Dataset entries:

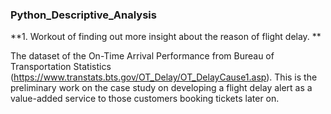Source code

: ### Python_Descriptive_Analysis

**1. Workout of finding out more insight about the reason of flight delay. **

The dataset of the On-Time Arrival Performance from Bureau of Transportation Statistics (https://www.transtats.bts.gov/OT_Delay/OT_DelayCause1.asp). This is the preliminary work on the case study on developing a flight delay alert as a value-added service to those customers booking tickets later on.
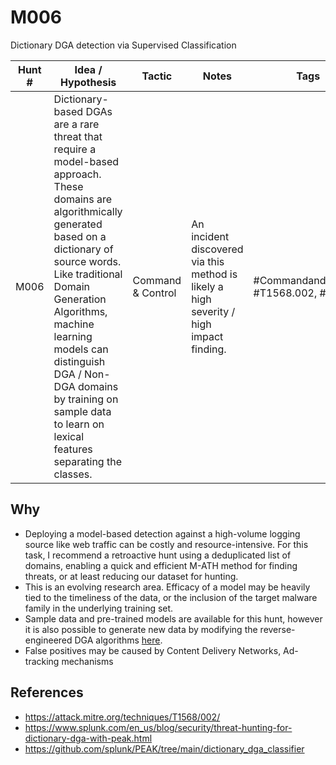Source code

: # M006
Dictionary DGA detection via Supervised Classification

| Hunt # | Idea / Hypothesis                                                                                     | Tactic                       | Notes                                     | Tags                                   | **Submitter**      |  
|--------------|------------------------------------------------------------------------------------------------|------------------------------|-------------------------------------------|----------------------------------------|--------------------|
| M006         | Dictionary-based DGAs are a rare threat that require a model-based approach. These domains are algorithmically generated based on a dictionary of source words. Like traditional Domain Generation Algorithms, machine learning models can distinguish DGA / Non-DGA domains by training on sample data to learn on lexical features separating the classes. | Command & Control | An incident discovered via this method is likely a high severity / high impact finding.  | #CommandandControl, #T1568.002, #DGA  |  [Ryan Fetterman](https://github.com/fetterm4n) 

## Why

- Deploying a model-based detection against a high-volume logging source like web traffic can be costly and resource-intensive. For this task, I recommend a retroactive hunt using a deduplicated list of domains, enabling a quick and efficient M-ATH method for finding threats, or at least reducing our dataset for hunting.
- This is an evolving research area. Efficacy of a model may be heavily tied to the timeliness of the data, or the inclusion of the target malware family in the underlying training set.
- Sample data and pre-trained models are available for this hunt, however it is also possible to generate new data by modifying the reverse-engineered DGA algorithms [here](https://github.com/baderj/domain_generation_algorithms).
- False positives may be caused by Content Delivery Networks, Ad-tracking mechanisms


## References

- https://attack.mitre.org/techniques/T1568/002/
- https://www.splunk.com/en_us/blog/security/threat-hunting-for-dictionary-dga-with-peak.html
- https://github.com/splunk/PEAK/tree/main/dictionary_dga_classifier
  
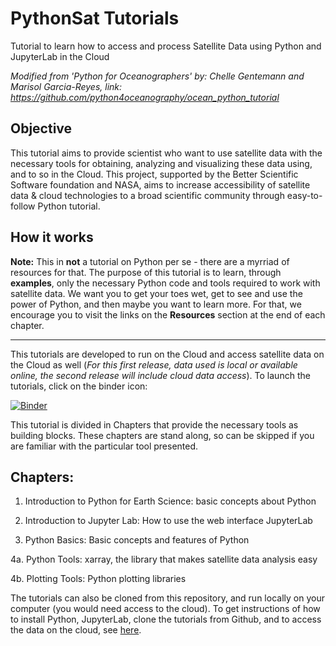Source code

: # PythonSat Tutorials 
Tutorial to learn how to access and process Satellite Data using Python and JupyterLab in the Cloud

_Modified from 'Python for Oceanographers' by: Chelle Gentemann and Marisol Garcia-Reyes, link: https://github.com/python4oceanography/ocean_python_tutorial_

## Objective
This tutorial aims to provide scientist who want to use satellite data with the necessary tools for obtaining, analyzing and visualizing these data using, and to so in the Cloud. This project, supported by the Better Scientific Software foundation and NASA, aims to increase accessibility of satellite data & cloud technologies to a broad scientific community through easy-to-follow Python tutorial.

## How it works 
__Note:__ This in __not__ a tutorial on Python per se - there are a myrriad of resources for that. The purpose of this tutorial is to learn, through __examples__, only the necessary Python code and tools required to work with satellite data. We want you to get your toes wet, get to see and use the power of Python, and then maybe you want to learn more. For that, we encourage you to visit the links on the __Resources__ section at the end of each chapter. 

***
This tutorials are developed to run on the Cloud and access satellite data on the Cloud as well (_For this first release, data used is local or available online, the second release will include cloud data access_). To launch the tutorials, click on the binder icon: 

[![Binder](https://mybinder.org/badge_logo.svg)](https://mybinder.org/v2/gh/marisolgr/python_sat_tutorials/HEAD)

This tutorial is divided in Chapters that provide the necessary tools as building blocks. These chapters are stand along, so can be skipped if you are familiar with the particular tool presented. 

## Chapters:

1. Introduction to Python for Earth Science: basic concepts about Python

2. Introduction to Jupyter Lab: How to use the web interface JupyterLab

3. Python Basics: Basic concepts and features of Python

4a. Python Tools: xarray, the library that makes satellite data analysis easy

4b. Plotting Tools: Python plotting libraries


The tutorials can also be cloned from this repository, and run locally on your computer (you would need access to the cloud). To get instructions of how to install Python, JupyterLab, clone the tutorials from Github, and to access the data on the cloud, see [here](https://github.com/marisolgr/python_sat_tutorials/blob/main/Python_Installation.md).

* **TASK GOAL**:
For every line of the records that includes the string "your", add one to a tally; the answer is that tally alone.

* **WRITTEN RESPONSE**:
2